When you walk into Seattle’s Porkchop & Co., you encounter a great gust of smoke. The scent is expected considering the carnivorous name, which, for me, elicited images of diners gnawing on humungous bones á la the Flintstones. Don’t be fooled; Porkchop & Co. is more than a pork-lover’s pleasure palace. Produce gets equal care and attention. What else would you expect from an eatery an apple’s throw away from the Ballard Farmer’s Market?
I discovered Porkchop & Co.'s omnivorous delights when I met chef and owner Paul Osher at a farm-fresh dinner. At Skylight Farms — one of Osher's produce purveyors — he cooked a delicious feast that began with the stellar smoked beet dip. The gorgeous and garlicky dip lured me to Osher's brick-and-mortar spot, as I was hungry for the recipe and more of his mouthwatering cooking.
If a restaurant can represent a chef’s past, Porkchop & Co. hums with Osher’s culinary history. With ancestors in the kosher meat business — an old Osherwitz Deli sign is propped next to the bar — and a 15-year stint as a vegetarian behind him, Osher embraces both the carnivorous and herbivorous side of the gastronomic coin. Sandwiches get star billing at Porkchop & Co., thanks to Osher’s college job at a corner deli and his previous gig running a successful, sandwich-focused catering company in L.A.

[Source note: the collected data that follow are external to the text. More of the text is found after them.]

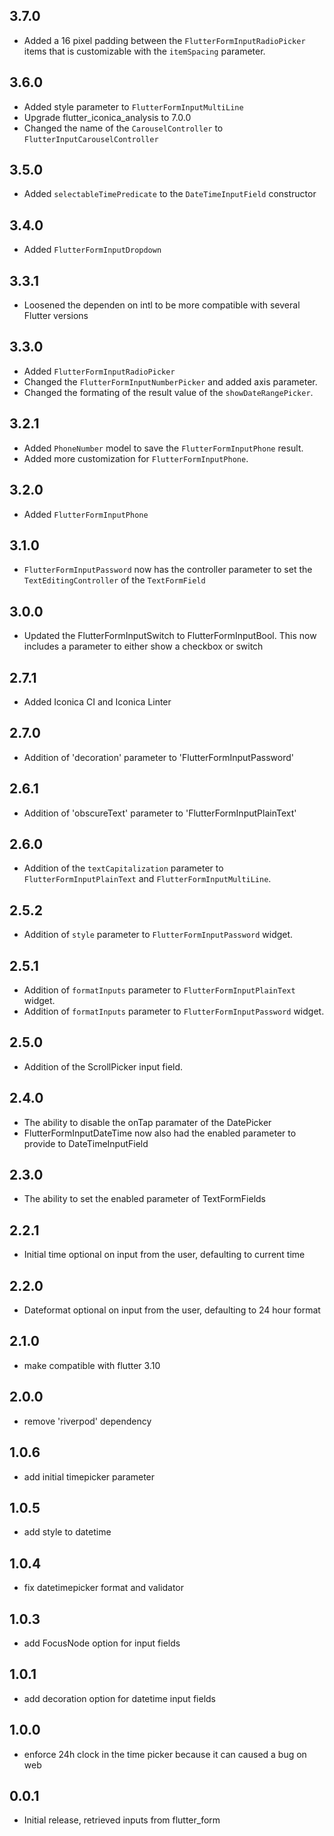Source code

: ## 3.7.0

* Added a 16 pixel padding between the `FlutterFormInputRadioPicker` items that is customizable with the `itemSpacing` parameter.

## 3.6.0
* Added style parameter to `FlutterFormInputMultiLine`
* Upgrade flutter_iconica_analysis to 7.0.0
* Changed the name of the `CarouselController` to `FlutterInputCarouselController`

## 3.5.0
* Added `selectableTimePredicate` to the `DateTimeInputField` constructor

## 3.4.0
* Added `FlutterFormInputDropdown`

## 3.3.1
* Loosened the dependen on intl to be more compatible with several Flutter versions

## 3.3.0
* Added `FlutterFormInputRadioPicker`
* Changed the `FlutterFormInputNumberPicker` and added axis parameter.
* Changed the formating of the result value of the `showDateRangePicker`.

## 3.2.1
* Added `PhoneNumber` model to save the `FlutterFormInputPhone` result.
* Added more customization for `FlutterFormInputPhone`.

## 3.2.0
* Added `FlutterFormInputPhone`

## 3.1.0
* `FlutterFormInputPassword` now has the controller parameter to set the `TextEditingController` of the `TextFormField`

## 3.0.0
* Updated the FlutterFormInputSwitch to FlutterFormInputBool. This now includes a parameter to either show a checkbox or switch

## 2.7.1
* Added Iconica CI and Iconica Linter

## 2.7.0
* Addition of 'decoration' parameter to 'FlutterFormInputPassword'

## 2.6.1
* Addition of 'obscureText' parameter to 'FlutterFormInputPlainText'

## 2.6.0
* Addition of the `textCapitalization` parameter to `FlutterFormInputPlainText` and `FlutterFormInputMultiLine`.

## 2.5.2
* Addition of `style` parameter to `FlutterFormInputPassword` widget.

## 2.5.1
* Addition of `formatInputs` parameter to `FlutterFormInputPlainText` widget.
* Addition of `formatInputs` parameter to `FlutterFormInputPassword` widget.

## 2.5.0
* Addition of the ScrollPicker input field.

## 2.4.0
* The ability to disable the onTap paramater of the DatePicker
* FlutterFormInputDateTime now also had the enabled parameter to provide to DateTimeInputField

## 2.3.0
* The ability to set the enabled parameter of TextFormFields

## 2.2.1
* Initial time optional on input from the user, defaulting to current time

## 2.2.0
* Dateformat optional on input from the user, defaulting to 24 hour format

## 2.1.0
* make compatible with flutter 3.10

## 2.0.0
* remove 'riverpod' dependency

## 1.0.6
* add initial timepicker parameter

## 1.0.5
* add style to datetime

## 1.0.4
* fix datetimepicker format and validator

## 1.0.3
* add FocusNode option for input fields

## 1.0.1
* add decoration option for datetime input fields

## 1.0.0
* enforce 24h clock in the time picker because it can caused a bug on web

## 0.0.1
* Initial release, retrieved inputs from flutter_form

Having spent a third of his life as a vegetarian, the chef wanted the non-meat offerings to be special instead of the token caprese sandwiches found on so many menus. He had nailed a cauliflower sandwich and an apple brie melt, yet craved a third for his garden-fresh trifecta.
Enter: the smoked beet dip.
For inspiration, Osher headed to the Ballard Farmer’s Market. At one of his favorite vendors, Nash Organic Produce, Osher purchased cylindrical beets, thinking they’d fit ergonomically in an oblong sandwich. He sliced the beets lengthwise and roasted them. To his surprise, they resembled bacon, and the visual sparked an idea; why not smoke the beets like the beloved breakfast meat?

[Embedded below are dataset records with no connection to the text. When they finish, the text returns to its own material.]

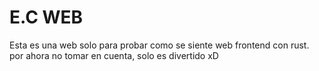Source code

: # E.C WEB 

Esta es una web solo para probar como se siente web frontend con rust.
por ahora no tomar en cuenta, solo es divertido xD

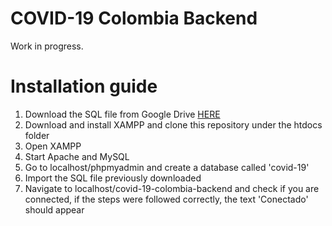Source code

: # COVID-19 Colombia Backend

Work in progress.


# Installation guide
<ol>
    <li>Download the SQL file from Google Drive <a href="https://drive.google.com/file/d/1aoeMltDNHNsSg7JIzl0Os9gGzaxYAmSp/view?usp=sharing">HERE</a></li>
    <li>Download and install XAMPP and clone this repository under the htdocs folder</li>
    <li>Open XAMPP</li>
    <li>Start Apache and MySQL</li>
    <li>Go to localhost/phpmyadmin and create a database called 'covid-19'</li>
    <li>Import the SQL file previously downloaded</li>
    <li>Navigate to localhost/covid-19-colombia-backend and check if you are connected, if the steps were followed correctly, the text 'Conectado' should appear</li>
</ol>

Osher’s sous chef sealed the beets’ fate when he stumbled upon a recipe for beet romesco. He suggested they follow it and substitute beets for red peppers in this Spanish sauce, and the smoked beet dip was born. At Porkchop & Co, the beet dip comes on a sandwich with blue cheese, frisée, and traditional romesco. Or, opt for it à la carte, which is also available to-go; this beautiful fuchsia dip will be the belle of your next dinner party. In keeping with his communal spirit, Osher has shared the recipe with The Daily Meal.
Porkchop & Co. is open Wednesday through Friday from 8 a.m. until 9 p.m.; Saturday from 8:30 a.m. to 9 p.m.; and Sunday from 8:30 a.m. until 3 p.m. The menu features comfort food with an upscale spin like kimchi hash and smoked trout salad. The porchetta — served hot with jus for dipping — is one of the tastiest in town. Bottled beers, craft cocktails, local drafts, and a never-empty coffee urn round out the menu.